PEMBROKE PARK, Fla. – Has this winter felt unusually cool to you? If so, there is a good reason for it; so far, it has been our coolest winter since 2010-2011.
Even during winter, our temperatures here in South Florida tend to remain on the mild side. The average low during the coldest part of the year (early January) is only around 60 degrees, while the average high is in the warm mid-70s. Hardly much to cause a shiver.
But on occasion, even we get (often brief) tastes of a winter chill as cold fronts from the north usher in frigid nights (by our standards anyway). Miami International Airport has recorded four nights with lows in the 40s since December.
Meteorological winter is defined as December through February. It differs from astronomical winter in the fact that it follows the seasonal temperature cycles instead of the position of the earth in relation to the sun. Your calendar will show a season beginning based off of a solstice or equinox.
So far this meteorological winter (since December 1), Miami has recorded an average temperature of 68.8 degrees. This ranks it in the middle of the pack in the record books, at 40th coolest of 84 seasons on record. The last time we were cooler was ten years ago. The entire winter of 2010-11 (again, December through February), had an average temperature of 66.8 degrees, ranking it 20 of 84. By comparison, last winter was in the top three warmest, ranking 82 of 84.

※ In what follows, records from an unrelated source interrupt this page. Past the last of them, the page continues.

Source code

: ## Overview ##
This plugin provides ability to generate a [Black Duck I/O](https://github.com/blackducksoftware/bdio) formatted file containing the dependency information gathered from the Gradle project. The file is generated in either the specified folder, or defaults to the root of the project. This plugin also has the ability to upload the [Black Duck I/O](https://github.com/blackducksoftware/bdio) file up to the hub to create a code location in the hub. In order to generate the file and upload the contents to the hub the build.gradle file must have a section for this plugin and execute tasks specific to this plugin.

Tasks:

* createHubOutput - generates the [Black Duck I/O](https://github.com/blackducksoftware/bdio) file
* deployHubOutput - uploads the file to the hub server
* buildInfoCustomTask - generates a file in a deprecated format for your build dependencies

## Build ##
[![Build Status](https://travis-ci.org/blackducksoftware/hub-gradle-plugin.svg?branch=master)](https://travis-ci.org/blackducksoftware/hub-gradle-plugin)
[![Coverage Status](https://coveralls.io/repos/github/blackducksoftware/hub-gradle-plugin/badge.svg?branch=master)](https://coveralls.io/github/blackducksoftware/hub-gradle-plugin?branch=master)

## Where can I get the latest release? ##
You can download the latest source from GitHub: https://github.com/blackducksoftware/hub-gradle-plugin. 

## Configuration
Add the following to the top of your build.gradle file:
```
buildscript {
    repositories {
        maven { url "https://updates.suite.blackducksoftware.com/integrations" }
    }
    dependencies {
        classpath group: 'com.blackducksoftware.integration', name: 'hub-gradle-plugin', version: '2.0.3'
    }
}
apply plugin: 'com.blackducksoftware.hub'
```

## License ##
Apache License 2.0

Data shows our winters have been warming, especially since the 1990s.
But it is important to remember that we still have the rest of January and February to go, so a warm remainder of the season could change our ranking.
Why is this happening? It is unusual and somewhat unexpected, as we are under a La Nina pattern. This is an atmospheric setup where unusually cool waters in the Pacific affect the flow of the jet stream, keeping arctic air held far north. South Florida typically experiences warmer-than-average winters during La Nina years, and this pattern is forecast to continue through the rest of winter.
But La Nina isn’t the only show in town. This year, we have had a wild card. A shorter-lived opposing weather pattern called the North Atlantic Oscillation has overpowered the La Nina setup. When this setup is in a “negative” phase, it allows the jet stream to push unusually far south. This unleashes cold outbreaks upon the eastern U.S., and indications are this will remain in this “negative” phase through January.
While we will still see plenty of warm South Florida days between the cold fronts, the ingredients are there for continued occasional chilly stretches.